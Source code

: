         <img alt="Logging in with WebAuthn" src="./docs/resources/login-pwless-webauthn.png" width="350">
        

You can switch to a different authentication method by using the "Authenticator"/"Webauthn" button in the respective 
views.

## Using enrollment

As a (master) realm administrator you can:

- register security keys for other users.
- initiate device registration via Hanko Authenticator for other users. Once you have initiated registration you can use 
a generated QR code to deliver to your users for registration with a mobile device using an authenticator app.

# [WORK ORDER]
Your answer should hold the line with "As a (master)" and each line after it to the end of the data, retyped exactly. Include no other lines.

# [YOUR RESPONSE]
As a (master) realm administrator you can:

- register security keys for other users.
- initiate device registration via Hanko Authenticator for other users. Once you have initiated registration you can use 
a generated QR code to deliver to your users for registration with a mobile device using an authenticator app.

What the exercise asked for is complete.